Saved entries
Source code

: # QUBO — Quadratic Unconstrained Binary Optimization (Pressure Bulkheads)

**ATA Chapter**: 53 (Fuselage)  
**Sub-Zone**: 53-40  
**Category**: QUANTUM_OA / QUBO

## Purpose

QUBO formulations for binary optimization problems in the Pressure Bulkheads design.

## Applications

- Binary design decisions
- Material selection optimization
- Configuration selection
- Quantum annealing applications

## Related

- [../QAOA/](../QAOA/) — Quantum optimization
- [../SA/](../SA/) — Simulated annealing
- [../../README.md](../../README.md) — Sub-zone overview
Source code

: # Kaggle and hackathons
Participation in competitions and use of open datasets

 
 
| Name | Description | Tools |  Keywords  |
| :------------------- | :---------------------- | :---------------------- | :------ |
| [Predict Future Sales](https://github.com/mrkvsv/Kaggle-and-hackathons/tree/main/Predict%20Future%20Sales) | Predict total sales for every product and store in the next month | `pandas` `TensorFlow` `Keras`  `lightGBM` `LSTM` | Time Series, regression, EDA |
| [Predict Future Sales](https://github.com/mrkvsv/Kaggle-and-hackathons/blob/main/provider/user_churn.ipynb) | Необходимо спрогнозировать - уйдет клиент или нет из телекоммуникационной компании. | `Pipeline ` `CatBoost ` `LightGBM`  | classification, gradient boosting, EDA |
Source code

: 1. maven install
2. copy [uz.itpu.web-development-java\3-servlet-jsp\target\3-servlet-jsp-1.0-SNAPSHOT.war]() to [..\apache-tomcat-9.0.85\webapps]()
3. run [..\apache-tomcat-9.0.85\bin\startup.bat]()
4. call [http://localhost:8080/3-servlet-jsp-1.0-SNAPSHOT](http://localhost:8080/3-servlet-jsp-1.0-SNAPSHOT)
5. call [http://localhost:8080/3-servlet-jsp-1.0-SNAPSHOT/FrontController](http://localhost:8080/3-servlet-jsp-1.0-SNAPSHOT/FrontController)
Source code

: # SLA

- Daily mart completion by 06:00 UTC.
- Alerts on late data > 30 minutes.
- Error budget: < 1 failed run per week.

= ASSIGNMENT =
Only the lines above from the line containing "QUBO formulations for" through the line containing "regression, EDA |" should be retyped, exactly and with both ends included.

= SOLUTION BELOW =
QUBO formulations for binary optimization problems in the Pressure Bulkheads design.

## Applications

- Binary design decisions
- Material selection optimization
- Configuration selection
- Quantum annealing applications

## Related

- [../QAOA/](../QAOA/) — Quantum optimization
- [../SA/](../SA/) — Simulated annealing
- [../../README.md](../../README.md) — Sub-zone overview
Source code

: # Kaggle and hackathons
Participation in competitions and use of open datasets

 
 
| Name | Description | Tools |  Keywords  |
| :------------------- | :---------------------- | :---------------------- | :------ |
| [Predict Future Sales](https://github.com/mrkvsv/Kaggle-and-hackathons/tree/main/Predict%20Future%20Sales) | Predict total sales for every product and store in the next month | `pandas` `TensorFlow` `Keras`  `lightGBM` `LSTM` | Time Series, regression, EDA |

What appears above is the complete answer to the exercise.